# Contributing to tokenix
Thanks for your interest in contributing! tokenix is a Rust CLI, and contributions of all sizes are welcome — from fixing a typo to adding support for a new language.
## Ways to contribute
- **Report a bug** — open an [issue](https://github.com/juninmd/tokenix/issues) with steps to reproduce
- **Request a feature** — open an issue describing the use case and expected behavior
- **Add a language** — see [Adding a language](#adding-a-language)
- **Improve docs** — typos, clarity, examples
- **Fix a bug** — see [Development setup](#development-setup) then open a PR
## Development setup
**Requirements:**
- [Rust](https://www.rust-lang.org/tools/install) `>= 1.75`
- [Ollama](https://ollama.com/download) running locally
- `nomic-embed-text` model pulled: `ollama pull nomic-embed-text`
```bash
git clone https://github.com/juninmd/tokenix
cd tokenix
cargo build
```
Run the full test suite:
```bash
cargo test
```
Test the hook manually:
```bash
tokenix index .
# Should intercept (exit 2) — large file
echo '{"tool_name":"Read","tool_input":{"file_path":"src/main.rs"}}' | cargo run -- hook; echo $?
# Should pass through (exit 0) — small file
echo '{"tool_name":"Read","tool_input":{"file_path":"Cargo.toml"}}' | cargo run -- hook; echo $?
```
## Project structure
| `src/main.rs` | CLI commands (clap). All `cmd_*` functions live here. |
| `src/chunker.rs` | AST chunking per language + `generate_outline()`. Token counting. |
| `src/embed.rs` | Ollama HTTP — `get_embedding()`, `check_ollama()` |
| `src/store.rs` | SQLite schema, CRUD, cosine similarity search, hook log I/O |
| `src/indexer.rs` | File walk + incremental index pipeline |
| `src/query.rs` | Search + result formatting |
| `src/hook.rs` | `run_hook()` — called by Claude Code's PreToolUse hook |
| `src/gain.rs` | Analytics from `.tokenix/hook.log` |
## Adding a language
1. Add the file extension(s) to `INDEXED_EXTS` in `src/chunker.rs`
2. Add a variant to the `Lang` enum
3. Add a match arm in `detect_lang()`
4. Implement `chunk_<lang>()` following the pattern of `chunk_rust()`
5. Register it in the `chunk_file()` dispatcher
Each `chunk_*` function returns a `Vec<Chunk>`. A chunk has a `symbol`, `kind`, `start_line`, `end_line`, and `content`. Symbol-aware chunkers split on function/class/type boundaries; generic chunkers use 400-token line blocks.
## Critical rules
**Never break hook fallback.** `hook.rs::run_hook()` must always `exit(0)` on any error — including missing index, stale index, parse failures, and Ollama errors. A non-zero exit breaks the user's AI session.
**Hook exit codes:** `0` = pass through · `2` = intercept. Never exit `1`.
**Directory filtering:** `filter_entry` for directories uses ONLY `IGNORED_DIRS`. Do NOT call `should_index()` on directories — it returns `false` for dirs without extensions and breaks traversal.
## Pull request checklist
- [ ] `cargo build` and `cargo test` pass
- [ ] Hook behavior preserved (exit 0 on error, never exit 1)

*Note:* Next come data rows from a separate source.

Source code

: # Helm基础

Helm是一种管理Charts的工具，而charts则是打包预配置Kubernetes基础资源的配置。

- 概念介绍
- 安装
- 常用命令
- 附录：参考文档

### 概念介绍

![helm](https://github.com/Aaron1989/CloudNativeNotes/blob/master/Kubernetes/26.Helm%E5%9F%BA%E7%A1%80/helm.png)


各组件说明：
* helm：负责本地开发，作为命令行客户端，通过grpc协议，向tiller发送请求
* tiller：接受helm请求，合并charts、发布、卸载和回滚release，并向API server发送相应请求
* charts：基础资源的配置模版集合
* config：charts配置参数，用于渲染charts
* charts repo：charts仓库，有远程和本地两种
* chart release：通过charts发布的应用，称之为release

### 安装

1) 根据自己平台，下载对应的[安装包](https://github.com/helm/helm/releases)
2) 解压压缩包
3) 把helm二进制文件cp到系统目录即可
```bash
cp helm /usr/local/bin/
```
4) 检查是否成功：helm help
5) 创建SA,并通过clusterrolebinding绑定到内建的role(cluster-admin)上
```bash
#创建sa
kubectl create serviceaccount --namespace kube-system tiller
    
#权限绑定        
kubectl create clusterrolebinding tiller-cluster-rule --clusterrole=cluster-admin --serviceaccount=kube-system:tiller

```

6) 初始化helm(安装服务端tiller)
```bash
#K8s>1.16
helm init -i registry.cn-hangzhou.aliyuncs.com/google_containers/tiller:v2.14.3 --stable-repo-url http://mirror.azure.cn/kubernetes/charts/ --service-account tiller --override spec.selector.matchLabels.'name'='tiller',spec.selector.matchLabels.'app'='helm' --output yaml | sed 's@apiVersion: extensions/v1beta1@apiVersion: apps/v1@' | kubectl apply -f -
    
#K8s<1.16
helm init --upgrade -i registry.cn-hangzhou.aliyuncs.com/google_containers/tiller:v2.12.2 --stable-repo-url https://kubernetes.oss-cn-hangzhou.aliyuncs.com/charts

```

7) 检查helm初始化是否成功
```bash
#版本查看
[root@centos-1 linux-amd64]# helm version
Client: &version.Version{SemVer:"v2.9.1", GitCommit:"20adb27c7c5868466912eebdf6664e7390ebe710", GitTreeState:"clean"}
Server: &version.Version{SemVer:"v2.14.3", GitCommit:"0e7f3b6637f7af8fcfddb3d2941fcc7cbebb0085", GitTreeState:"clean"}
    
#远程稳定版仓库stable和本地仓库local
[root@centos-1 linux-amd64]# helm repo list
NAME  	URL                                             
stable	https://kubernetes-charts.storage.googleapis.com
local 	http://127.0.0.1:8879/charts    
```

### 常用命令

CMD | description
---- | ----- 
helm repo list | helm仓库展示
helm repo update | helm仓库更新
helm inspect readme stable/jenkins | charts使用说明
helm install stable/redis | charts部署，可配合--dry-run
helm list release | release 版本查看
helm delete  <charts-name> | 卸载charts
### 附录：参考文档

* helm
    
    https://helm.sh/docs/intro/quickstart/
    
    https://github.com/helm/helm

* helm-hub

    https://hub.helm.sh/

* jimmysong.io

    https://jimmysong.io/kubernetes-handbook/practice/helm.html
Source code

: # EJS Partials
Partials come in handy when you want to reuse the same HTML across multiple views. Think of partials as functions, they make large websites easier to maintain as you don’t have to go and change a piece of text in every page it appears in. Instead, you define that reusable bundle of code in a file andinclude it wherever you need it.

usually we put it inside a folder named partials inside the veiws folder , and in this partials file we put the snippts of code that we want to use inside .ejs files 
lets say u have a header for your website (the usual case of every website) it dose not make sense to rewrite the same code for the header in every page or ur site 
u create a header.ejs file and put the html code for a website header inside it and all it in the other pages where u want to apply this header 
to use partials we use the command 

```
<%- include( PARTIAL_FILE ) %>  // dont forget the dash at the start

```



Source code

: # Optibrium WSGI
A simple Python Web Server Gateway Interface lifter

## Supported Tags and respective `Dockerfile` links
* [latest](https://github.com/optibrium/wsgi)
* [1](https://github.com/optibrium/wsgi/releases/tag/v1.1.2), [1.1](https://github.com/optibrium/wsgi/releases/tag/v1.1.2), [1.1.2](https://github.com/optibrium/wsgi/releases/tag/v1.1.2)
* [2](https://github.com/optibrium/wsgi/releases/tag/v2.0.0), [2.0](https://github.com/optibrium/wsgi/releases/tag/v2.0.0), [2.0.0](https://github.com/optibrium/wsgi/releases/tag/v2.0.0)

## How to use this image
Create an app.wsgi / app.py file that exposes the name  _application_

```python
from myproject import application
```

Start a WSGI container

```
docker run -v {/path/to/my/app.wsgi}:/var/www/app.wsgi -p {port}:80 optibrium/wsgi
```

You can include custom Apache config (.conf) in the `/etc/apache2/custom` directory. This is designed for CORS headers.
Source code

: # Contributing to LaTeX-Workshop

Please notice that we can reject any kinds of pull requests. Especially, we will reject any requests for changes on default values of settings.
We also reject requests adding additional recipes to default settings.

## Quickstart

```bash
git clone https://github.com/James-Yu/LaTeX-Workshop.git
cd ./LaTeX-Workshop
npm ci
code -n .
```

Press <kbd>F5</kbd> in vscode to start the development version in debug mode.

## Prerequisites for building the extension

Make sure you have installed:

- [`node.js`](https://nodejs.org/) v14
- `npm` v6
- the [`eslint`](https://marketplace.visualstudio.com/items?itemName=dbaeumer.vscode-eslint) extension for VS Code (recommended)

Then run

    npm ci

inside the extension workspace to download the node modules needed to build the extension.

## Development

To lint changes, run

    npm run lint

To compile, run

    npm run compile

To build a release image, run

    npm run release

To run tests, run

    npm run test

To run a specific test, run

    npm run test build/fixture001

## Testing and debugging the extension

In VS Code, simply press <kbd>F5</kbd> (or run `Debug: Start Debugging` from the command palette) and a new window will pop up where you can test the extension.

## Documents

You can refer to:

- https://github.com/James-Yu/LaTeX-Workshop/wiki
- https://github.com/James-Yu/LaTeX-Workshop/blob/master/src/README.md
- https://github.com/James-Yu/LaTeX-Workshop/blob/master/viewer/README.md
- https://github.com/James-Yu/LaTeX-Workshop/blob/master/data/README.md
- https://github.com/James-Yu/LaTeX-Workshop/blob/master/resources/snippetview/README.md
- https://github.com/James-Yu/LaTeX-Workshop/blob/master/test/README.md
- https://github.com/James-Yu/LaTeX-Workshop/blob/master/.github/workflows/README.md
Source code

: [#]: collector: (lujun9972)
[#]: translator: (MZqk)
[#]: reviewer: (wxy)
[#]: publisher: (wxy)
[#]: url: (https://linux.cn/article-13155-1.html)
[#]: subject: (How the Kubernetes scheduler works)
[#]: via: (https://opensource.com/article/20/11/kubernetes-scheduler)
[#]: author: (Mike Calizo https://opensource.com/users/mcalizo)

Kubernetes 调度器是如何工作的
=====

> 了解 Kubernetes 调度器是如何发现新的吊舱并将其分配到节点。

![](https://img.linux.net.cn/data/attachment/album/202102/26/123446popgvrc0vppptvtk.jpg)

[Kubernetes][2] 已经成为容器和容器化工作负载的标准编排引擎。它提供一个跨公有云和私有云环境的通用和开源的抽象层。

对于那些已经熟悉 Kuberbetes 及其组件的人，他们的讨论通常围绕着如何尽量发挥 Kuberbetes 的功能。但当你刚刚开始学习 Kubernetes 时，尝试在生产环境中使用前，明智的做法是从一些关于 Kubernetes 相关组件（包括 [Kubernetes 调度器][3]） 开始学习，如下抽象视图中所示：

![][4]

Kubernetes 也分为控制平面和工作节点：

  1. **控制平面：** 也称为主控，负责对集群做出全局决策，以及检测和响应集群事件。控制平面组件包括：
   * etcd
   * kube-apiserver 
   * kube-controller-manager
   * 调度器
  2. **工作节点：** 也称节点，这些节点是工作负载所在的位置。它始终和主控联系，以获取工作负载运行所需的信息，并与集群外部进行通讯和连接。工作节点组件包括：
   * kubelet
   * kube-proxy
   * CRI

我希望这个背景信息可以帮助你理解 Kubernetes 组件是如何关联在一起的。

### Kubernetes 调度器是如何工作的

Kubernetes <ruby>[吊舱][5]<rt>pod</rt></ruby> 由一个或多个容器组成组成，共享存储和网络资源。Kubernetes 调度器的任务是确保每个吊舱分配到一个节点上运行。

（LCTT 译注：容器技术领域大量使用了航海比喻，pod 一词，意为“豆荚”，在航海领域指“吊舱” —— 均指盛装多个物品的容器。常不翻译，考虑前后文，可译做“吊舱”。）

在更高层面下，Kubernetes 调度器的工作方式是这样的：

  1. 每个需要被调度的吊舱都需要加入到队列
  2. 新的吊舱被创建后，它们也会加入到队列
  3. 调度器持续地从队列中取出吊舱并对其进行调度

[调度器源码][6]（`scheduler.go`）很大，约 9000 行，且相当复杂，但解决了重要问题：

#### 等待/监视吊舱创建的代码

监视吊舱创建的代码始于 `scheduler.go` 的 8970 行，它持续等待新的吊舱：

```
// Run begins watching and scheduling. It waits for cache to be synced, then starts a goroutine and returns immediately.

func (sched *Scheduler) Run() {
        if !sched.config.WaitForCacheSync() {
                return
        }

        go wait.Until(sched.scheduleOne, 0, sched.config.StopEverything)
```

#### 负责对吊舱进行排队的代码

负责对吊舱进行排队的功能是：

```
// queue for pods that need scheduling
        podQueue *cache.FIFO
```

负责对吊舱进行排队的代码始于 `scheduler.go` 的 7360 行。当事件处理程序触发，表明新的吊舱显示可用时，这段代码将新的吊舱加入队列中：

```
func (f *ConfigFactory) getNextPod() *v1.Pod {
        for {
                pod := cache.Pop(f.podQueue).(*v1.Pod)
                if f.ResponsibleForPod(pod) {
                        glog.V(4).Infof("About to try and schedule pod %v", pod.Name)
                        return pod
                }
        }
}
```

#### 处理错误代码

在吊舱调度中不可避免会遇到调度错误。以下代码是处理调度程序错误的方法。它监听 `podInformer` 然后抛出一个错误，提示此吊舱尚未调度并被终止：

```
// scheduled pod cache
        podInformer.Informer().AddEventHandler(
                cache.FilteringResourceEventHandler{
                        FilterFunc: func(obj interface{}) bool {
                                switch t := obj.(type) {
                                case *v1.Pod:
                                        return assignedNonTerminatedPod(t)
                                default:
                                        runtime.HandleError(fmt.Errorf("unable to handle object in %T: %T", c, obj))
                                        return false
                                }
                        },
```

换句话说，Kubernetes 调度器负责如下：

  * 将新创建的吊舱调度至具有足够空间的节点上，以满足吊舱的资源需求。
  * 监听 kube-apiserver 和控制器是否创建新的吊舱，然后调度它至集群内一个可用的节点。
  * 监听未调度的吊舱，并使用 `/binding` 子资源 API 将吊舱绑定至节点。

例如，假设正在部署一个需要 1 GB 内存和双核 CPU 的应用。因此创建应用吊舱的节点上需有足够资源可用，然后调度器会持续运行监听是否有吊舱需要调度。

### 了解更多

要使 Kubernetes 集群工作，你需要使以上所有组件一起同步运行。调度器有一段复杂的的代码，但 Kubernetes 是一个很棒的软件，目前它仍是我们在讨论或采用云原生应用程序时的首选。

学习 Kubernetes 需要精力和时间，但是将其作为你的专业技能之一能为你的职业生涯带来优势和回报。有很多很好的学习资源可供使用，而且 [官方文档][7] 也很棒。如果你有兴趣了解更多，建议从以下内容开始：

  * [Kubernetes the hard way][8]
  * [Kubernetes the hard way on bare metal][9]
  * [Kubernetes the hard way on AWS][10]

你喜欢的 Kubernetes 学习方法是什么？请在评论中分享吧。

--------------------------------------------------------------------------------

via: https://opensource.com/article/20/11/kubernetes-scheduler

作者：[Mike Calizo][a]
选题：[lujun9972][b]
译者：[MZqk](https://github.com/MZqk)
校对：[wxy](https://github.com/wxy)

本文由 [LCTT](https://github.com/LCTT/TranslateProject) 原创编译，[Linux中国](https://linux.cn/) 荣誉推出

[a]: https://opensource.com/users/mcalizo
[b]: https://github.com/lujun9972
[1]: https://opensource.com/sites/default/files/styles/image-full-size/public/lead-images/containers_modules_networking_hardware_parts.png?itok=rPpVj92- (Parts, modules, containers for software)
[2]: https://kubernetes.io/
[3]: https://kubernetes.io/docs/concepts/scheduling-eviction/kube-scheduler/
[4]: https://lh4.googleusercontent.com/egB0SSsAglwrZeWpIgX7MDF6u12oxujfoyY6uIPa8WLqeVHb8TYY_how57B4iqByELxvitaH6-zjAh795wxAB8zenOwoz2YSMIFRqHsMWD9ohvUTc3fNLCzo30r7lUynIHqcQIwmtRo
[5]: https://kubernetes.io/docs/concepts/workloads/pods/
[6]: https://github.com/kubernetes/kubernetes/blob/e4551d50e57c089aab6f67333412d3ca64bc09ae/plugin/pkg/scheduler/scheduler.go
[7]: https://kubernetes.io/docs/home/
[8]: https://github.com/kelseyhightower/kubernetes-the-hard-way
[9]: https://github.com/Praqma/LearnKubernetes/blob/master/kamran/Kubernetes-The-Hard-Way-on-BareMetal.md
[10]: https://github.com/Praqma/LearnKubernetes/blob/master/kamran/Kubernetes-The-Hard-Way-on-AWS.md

- [ ] New language? Add sample file to `benchmark/samples/`
- [ ] No unnecessary `unwrap()` / `expect()` in hook path
- [ ] PR description explains the *why*, not just the *what*
## Code style
- Follow `rustfmt` defaults (`cargo fmt`)
- `cargo clippy` should produce no warnings
- Comments only when the *why* is non-obvious
- Error handling: use `anyhow::Result` + `?` propagation
## License
By contributing, you agree that your contributions will be licensed under the [MIT License](LICENSE).